Just because one model was observed and recorded doesn’t necessarily equate the same model being applied to a different event not witnessed. Furthermore a violent eruption of a volcano will certainly expedite such a transformation to take place and there is no evidence to suggest that the GC had a similar event.

That gets me to Yellowstone and it’s inevitable eruption and what will be formed as a result? BTW what is the current status of Mt St Helen? Is it still considered a active volcano?

Both models agree with extreme volcanic activity resulting in plate tectonics. There is no dispute on the Earth being covered in water at time(s) in the past, i.e. marine fossils in the GC, in the Gobi Desert and on the summit of Mt. Everest. Research proves stratification can occur rapidly. AT the MtStH event, deposits accumulated in less than one day, on June 12, 1980, is 25 feet thick and contains many thin laminae and beds identical to the GC formations.

It does not disprove it either. Correct?

I think the threshold of proving your theory is much higher that what occurred at MTSH. I am not there in accepting it as a possibility. There is simply no evidence to suggest otherwise.

On another note, what I found interesting about the article you cited had a biblical reference. Do you believe in evolution or the creationism perspective?

Fair enough. The evidence is evident, it is interpreted different depending on your belief system.
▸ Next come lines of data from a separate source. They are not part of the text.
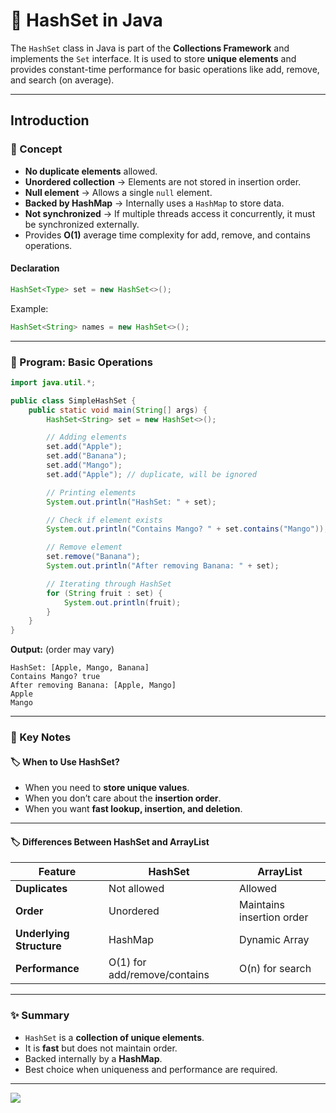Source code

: # 🚀 HashSet in Java

The `HashSet` class in Java is part of the **Collections Framework** and implements the `Set` interface. It is used to store **unique elements** and provides constant-time performance for basic operations like add, remove, and search (on average).

---

## Introduction

### 📘 Concept

* **No duplicate elements** allowed.
* **Unordered collection** → Elements are not stored in insertion order.
* **Null element** → Allows a single `null` element.
* **Backed by HashMap** → Internally uses a `HashMap` to store data.
* **Not synchronized** → If multiple threads access it concurrently, it must be synchronized externally.
* Provides **O(1)** average time complexity for add, remove, and contains operations.

#### Declaration

```java
HashSet<Type> set = new HashSet<>();
```

Example:

```java
HashSet<String> names = new HashSet<>();
```

---

### 📝 Program: Basic Operations

```java
import java.util.*;

public class SimpleHashSet {
    public static void main(String[] args) {
        HashSet<String> set = new HashSet<>();

        // Adding elements
        set.add("Apple");
        set.add("Banana");
        set.add("Mango");
        set.add("Apple"); // duplicate, will be ignored

        // Printing elements
        System.out.println("HashSet: " + set);

        // Check if element exists
        System.out.println("Contains Mango? " + set.contains("Mango"));

        // Remove element
        set.remove("Banana");
        System.out.println("After removing Banana: " + set);

        // Iterating through HashSet
        for (String fruit : set) {
            System.out.println(fruit);
        }
    }
}
```

**Output:** (order may vary)

```
HashSet: [Apple, Mango, Banana]
Contains Mango? true
After removing Banana: [Apple, Mango]
Apple
Mango
```

---

### 📌 Key Notes 

#### 🏷️ When to Use HashSet?

* When you need to **store unique values**.
* When you don’t care about the **insertion order**.
* When you want **fast lookup, insertion, and deletion**.

---

#### 🏷️ Differences Between HashSet and ArrayList

| Feature                  | HashSet                      | ArrayList                 |
| ------------------------ | ---------------------------- | ------------------------- |
| **Duplicates**           | Not allowed                  | Allowed                   |
| **Order**                | Unordered                    | Maintains insertion order |
| **Underlying Structure** | HashMap                      | Dynamic Array             |
| **Performance**          | O(1) for add/remove/contains | O(n) for search           |

---

### ✨ Summary

* `HashSet` is a **collection of unique elements**.
* It is **fast** but does not maintain order.
* Backed internally by a **HashMap**.
* Best choice when uniqueness and performance are required.

---

[![](https://img.shields.io/badge/Go_Back-🔙-d6cadd?style=for-the-badge&labelColor=d6cadd)](../../../../../../TABLE_CONTENT_README.md)

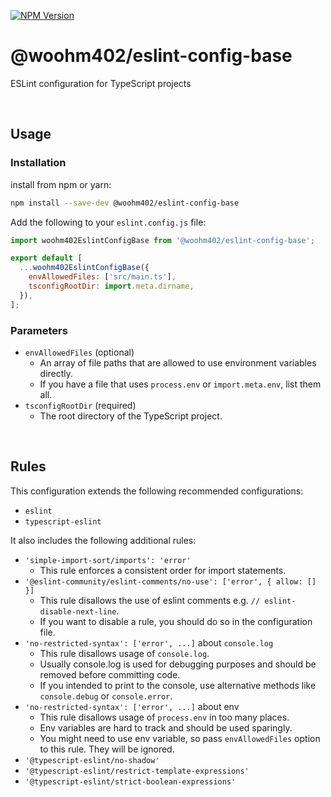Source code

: [![NPM Version](https://img.shields.io/npm/v/%40woohm402%2Feslint-config-base)](https://www.npmjs.com/package/@woohm402/eslint-config-base)

# @woohm402/eslint-config-base

ESLint configuration for TypeScript projects

<br />

## Usage

### Installation

install from npm or yarn:

```sh
npm install --save-dev @woohm402/eslint-config-base
```

Add the following to your `eslint.config.js` file:

```js
import woohm402EslintConfigBase from '@woohm402/eslint-config-base';

export default [
  ...woohm402EslintConfigBase({
    envAllowedFiles: ['src/main.ts'],
    tsconfigRootDir: import.meta.dirname,
  }),
];
```

### Parameters

- `envAllowedFiles` (optional)
  - An array of file paths that are allowed to use environment variables directly.
  - If you have a file that uses `process.env` or `import.meta.env`, list them all.
- `tsconfigRootDir` (required)
  - The root directory of the TypeScript project.

<br />

## Rules

This configuration extends the following recommended configurations:

- `eslint`
- `typescript-eslint`

It also includes the following additional rules:

- `'simple-import-sort/imports': 'error'`
  - This rule enforces a consistent order for import statements.
- `'@eslint-community/eslint-comments/no-use': ['error', { allow: [] }]`
  - This rule disallows the use of eslint comments e.g. `// eslint-disable-next-line`.
  - If you want to disable a rule, you should do so in the configuration file.
- `'no-restricted-syntax': ['error', ...]` about `console.log`
  - This rule disallows usage of `console.log`.
  - Usually console.log is used for debugging purposes and should be removed before committing code.
  - If you intended to print to the console, use alternative methods like `console.debug` or `console.error`.
- `'no-restricted-syntax': ['error', ...]` about env
  - This rule disallows usage of `process.env` in too many places.
  - Env variables are hard to track and should be used sparingly.
  - You might need to use env variable, so pass `envAllowedFiles` option to this rule. They will be ignored.
- `'@typescript-eslint/no-shadow'`
- `'@typescript-eslint/restrict-template-expressions'`
- `'@typescript-eslint/strict-boolean-expressions'`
Having a blind-faith in the evolution model is illogical. If one finds a glass bottle on the beach, it is illogical to believe that sun, wind, water and time formed the sand into glass which shaped itself into a bottle.

Look up irreducible complexity in a living cell. All those components are required at the same moment or else the organism fails. Then there is the problem for evolutionists of the genetic coding to sustain that living organism. One living cell contains enough quaternary (vs. binary) genetic information (A,C,G and T) within in it to fill millions of encyclopedia size books and standard font, enough to fill the Grand Canyon. :wink:

Massive amounts of snow and ice were present on the Colorado Plateau and elsewhere upstream from the Colorado River.

For that snow and ice to melt, it doesn’t require a volcanic eruption as was the case with Mt St Helens.

When glaciers with massive amounts of snow and ice melt rapidly, as at the end of an ice age, or even at the end of Younger Dryas, the melted water doesn’t just trickle down.

They are ponded or pooled in natural dams called ice tongues. When the ice walls of such dams are breached, massive amounts of water, ice, mud, and rocks rush to the ocean.